Note that we cannot just return the TotalLine value. We have to wrap in the Total case to make a proper OrderLine. If we didn't do that, then our addLine would have the signature OrderLine -> OrderLine -> TotalLine, which is not correct. We have to have the signature OrderLine -> OrderLine -> OrderLine -- nothing else will do!

Now that we have two cases, we need to handle both of them in the printLine function:

let printLine =  function
    | Product {ProductCode=p; Qty=q; Price=pr; LineTotal=t} -> 
        printfn "%-10s %5i @%4g each %6g" p q pr t 
    | Total {Qty=q; OrderTotal=t} -> 
        printfn "%-10s %5i            %6g" "TOTAL" q t 

But once we have done this, we can now use addition just as before:

let orderLine1 = Product {ProductCode="AAA"; Qty=2; Price=9.99; LineTotal=19.98}
let orderLine2 = Product {ProductCode="BBB"; Qty=1; Price=1.99; LineTotal=1.99}
let orderLine3 = addLine orderLine1 orderLine2 

orderLine1 |> printLine 
orderLine2 |> printLine 
orderLine3 |> printLine 

Identity again

Again, we haven't dealt with the identity requirement. We could try using the same trick as before, with a blank product code, but that only works with the Product case.

To get a proper identity, we really need to introduce a third case, EmptyOrder say, to the union type:

type ProductLine = {
    ProductCode: string
    Qty: int
    Price: float
    LineTotal: float
    }

type TotalLine = {
    Qty: int
    OrderTotal: float
    }

type OrderLine = 
    | Product of ProductLine
    | Total of TotalLine
    | EmptyOrder

With this extra case available, we rewrite the addLine function to handle it:

let addLine orderLine1 orderLine2 =
    match orderLine1,orderLine2 with
    // is one of them zero?
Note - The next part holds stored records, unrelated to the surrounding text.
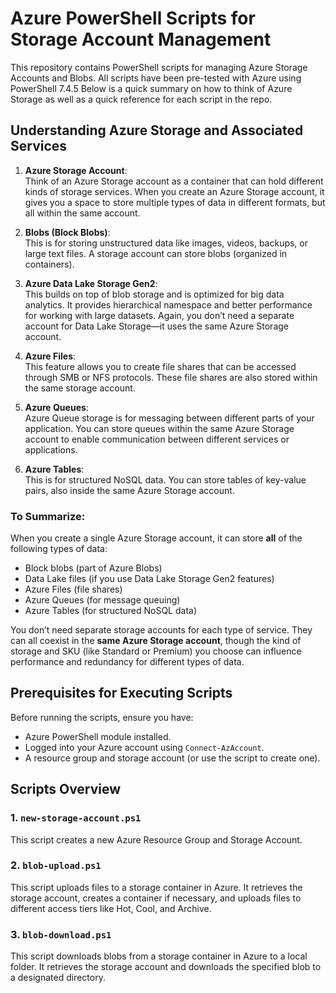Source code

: # Azure PowerShell Scripts for Storage Account Management

This repository contains PowerShell scripts for managing Azure Storage Accounts and Blobs. All scripts have been pre-tested with Azure using PowerShell 7.4.5 Below is a quick summary on how to think of Azure Storage as well as a quick reference for each script in the repo.

## Understanding Azure Storage and Associated Services

1. **Azure Storage Account**:  
   Think of an Azure Storage account as a container that can hold different kinds of storage services. When you create an Azure Storage account, it gives you a space to store multiple types of data in different formats, but all within the same account.

2. **Blobs (Block Blobs)**:  
   This is for storing unstructured data like images, videos, backups, or large text files. A storage account can store blobs (organized in containers).

3. **Azure Data Lake Storage Gen2**:  
   This builds on top of blob storage and is optimized for big data analytics. It provides hierarchical namespace and better performance for working with large datasets. Again, you don’t need a separate account for Data Lake Storage—it uses the same Azure Storage account.

4. **Azure Files**:  
   This feature allows you to create file shares that can be accessed through SMB or NFS protocols. These file shares are also stored within the same storage account.

5. **Azure Queues**:  
   Azure Queue storage is for messaging between different parts of your application. You can store queues within the same Azure Storage account to enable communication between different services or applications.

6. **Azure Tables**:  
   This is for structured NoSQL data. You can store tables of key-value pairs, also inside the same Azure Storage account.

### To Summarize:
When you create a single Azure Storage account, it can store **all** of the following types of data:
- Block blobs (part of Azure Blobs)
- Data Lake files (if you use Data Lake Storage Gen2 features)
- Azure Files (file shares)
- Azure Queues (for message queuing)
- Azure Tables (for structured NoSQL data)

You don’t need separate storage accounts for each type of service. They can all coexist in the **same Azure Storage account**, though the kind of storage and SKU (like Standard or Premium) you choose can influence performance and redundancy for different types of data.

## Prerequisites for Executing Scripts

Before running the scripts, ensure you have:

- Azure PowerShell module installed.
- Logged into your Azure account using `Connect-AzAccount`.
- A resource group and storage account (or use the script to create one).

## Scripts Overview

### 1. `new-storage-account.ps1`

This script creates a new Azure Resource Group and Storage Account.

### 2. `blob-upload.ps1`

This script uploads files to a storage container in Azure. It retrieves the storage account, creates a container if necessary, and uploads files to different access tiers like Hot, Cool, and Archive.

### 3. `blob-download.ps1`

This script downloads blobs from a storage container in Azure to a local folder. It retrieves the storage account and downloads the specified blob to a designated directory.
If so, return the other one
    | EmptyOrder, _ -> orderLine2
    | _, EmptyOrder -> orderLine1
    // otherwise as before
    | Product p1, Product p2 ->
        Total { Qty = p1.Qty + p2.Qty;
        OrderTotal = p1.LineTotal + p2.LineTotal}
    | Product p, Total t ->
        Total {Qty = p.Qty + t.Qty;
        OrderTotal = p.LineTotal + t.OrderTotal}
    | Total t, Product p ->
        Total {Qty = p.Qty + t.Qty;
        OrderTotal = p.LineTotal + t.OrderTotal}
    | Total t1, Total t2 ->
        Total {Qty = t1.Qty + t2.Qty;
        OrderTotal = t1.OrderTotal + t2.OrderTotal}

And now we can test it:

let zero = EmptyOrder

// test identity
let productLine = Product {ProductCode="AAA"; Qty=2; Price=9.99; LineTotal=19.98}
assert (productLine = addLine productLine zero)
assert (productLine = addLine zero productLine)

let totalLine = Total {Qty=2; OrderTotal=19.98}
assert (totalLine = addLine totalLine zero)
assert (totalLine = addLine zero totalLine)

Using the built in List.sum function

It turns out that the List.sum function knows about monoids! If you tell it what the addition operation is, and what the zero is, then you can use List.sum directly rather than List.fold.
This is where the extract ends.